Of Croswell and Cocktails
There are few things in life I enjoy as much as a smart cocktail.
So imagine my chagrin when I realized I had missed its bicentennial. My oversight was compounded when I realized the first official mention of the cocktail (actually, “cock-tail”) was made in the Hudson Valley on May 6, 1806, by Harry Croswell in the City of Hudson newspaper Balance and Columbian Repository.
If ever there was a man who needed a stiff drink, it was Croswell. Two years earlier he had been convicted of sedition by going after Thomas Jefferson. Undeterred, he continued to publish – and undoubtedly to drink.
I can say, as someone who has in the past been given the task of producing newspapers on a regular basis, that the lure of alcohol can be strong.
It was strongest when running a daily newspaper, which I did in the same block where Croswell toiled. A restaurant a mere block away from that auspicious location serves grapefruit margaritas that blend the perfect bite of hesperidium with the tang of tequila. So enamored of this delightful concoction, I set myself the task of learning how to mix one perfectly. After several failed attempts, I finally managed to get the perfect blend of tequila, lime juice, and Cointreau with the merest hint of grapefruit.

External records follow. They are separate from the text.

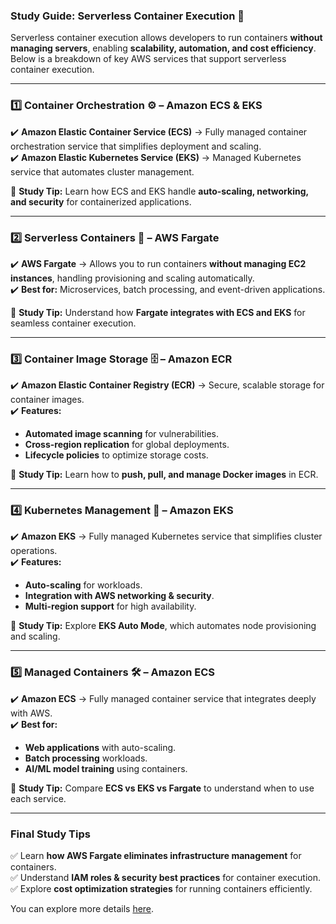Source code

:### **Study Guide: Serverless Container Execution** 🚀  

Serverless container execution allows developers to run containers **without managing servers**, enabling **scalability, automation, and cost efficiency**. Below is a breakdown of key AWS services that support serverless container execution.

---

### **1️⃣ Container Orchestration ⚙️ – Amazon ECS & EKS**  
✔️ **Amazon Elastic Container Service (ECS)** → Fully managed container orchestration service that simplifies deployment and scaling.  
✔️ **Amazon Elastic Kubernetes Service (EKS)** → Managed Kubernetes service that automates cluster management.  

🔎 **Study Tip:** Learn how ECS and EKS handle **auto-scaling, networking, and security** for containerized applications.  

---

### **2️⃣ Serverless Containers 🚀 – AWS Fargate**  
✔️ **AWS Fargate** → Allows you to run containers **without managing EC2 instances**, handling provisioning and scaling automatically.  
✔️ **Best for:** Microservices, batch processing, and event-driven applications.  

🔎 **Study Tip:** Understand how **Fargate integrates with ECS and EKS** for seamless container execution.  

---

### **3️⃣ Container Image Storage 🗄️ – Amazon ECR**  
✔️ **Amazon Elastic Container Registry (ECR)** → Secure, scalable storage for container images.  
✔️ **Features:**  
   - **Automated image scanning** for vulnerabilities.  
   - **Cross-region replication** for global deployments.  
   - **Lifecycle policies** to optimize storage costs.  

🔎 **Study Tip:** Learn how to **push, pull, and manage Docker images** in ECR.  

---

### **4️⃣ Kubernetes Management 🧩 – Amazon EKS**  
✔️ **Amazon EKS** → Fully managed Kubernetes service that simplifies cluster operations.  
✔️ **Features:**  
   - **Auto-scaling** for workloads.  
   - **Integration with AWS networking & security**.  
   - **Multi-region support** for high availability.  

🔎 **Study Tip:** Explore **EKS Auto Mode**, which automates node provisioning and scaling.  

---

### **5️⃣ Managed Containers 🛠️ – Amazon ECS**  
✔️ **Amazon ECS** → Fully managed container service that integrates deeply with AWS.  
✔️ **Best for:**  
   - **Web applications** with auto-scaling.  
   - **Batch processing** workloads.  
   - **AI/ML model training** using containers.  

🔎 **Study Tip:** Compare **ECS vs EKS vs Fargate** to understand when to use each service.  

---

### **Final Study Tips**  
✅ Learn **how AWS Fargate eliminates infrastructure management** for containers.  
✅ Understand **IAM roles & security best practices** for container execution.  
✅ Explore **cost optimization strategies** for running containers efficiently.  

You can explore more details [here](https://docs.aws.amazon.com/decision-guides/latest/containers-on-aws-how-to-choose/choosing-aws-container-service.html).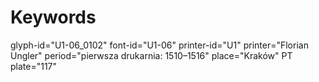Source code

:# Keywords
glyph-id="U1-06_0102"
font-id="U1-06"
printer-id="U1"
printer="Florian Ungler"
period="pierwsza drukarnia: 1510–1516"
place="Kraków"
PT plate="117"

I don’t know what Croswell was sipping when he decided, apparently unchastened by his earlier legal fracas, to publish “Rum! Rum! Rum!,” a detailed account of how Jefferson’s minions were liquoring up voters before they hit the polls. He highlighted the 32 Gin-Slings, 411 Glasses Bitters, and 25 glasses “cock-tail” doled out by Jeffersonians. Asked by a correspondent to explain this nefarious “species of refreshment,” Croswell wrote in the issue of May 13, 1806: “Cock-tail, then, is a stimulating liquor, composed of spirits of any kind, sugar, water, and bitters; it is vulgarly called bittered sling, and is supposed to be an excellent electioneering potion, in as much as it renders the heart stout and bold, at the same time that it fuddles the head. It is said also, to be of great use to a democratic candidate: because a person having swallowed a glass of it, is ready to swallow anything else.”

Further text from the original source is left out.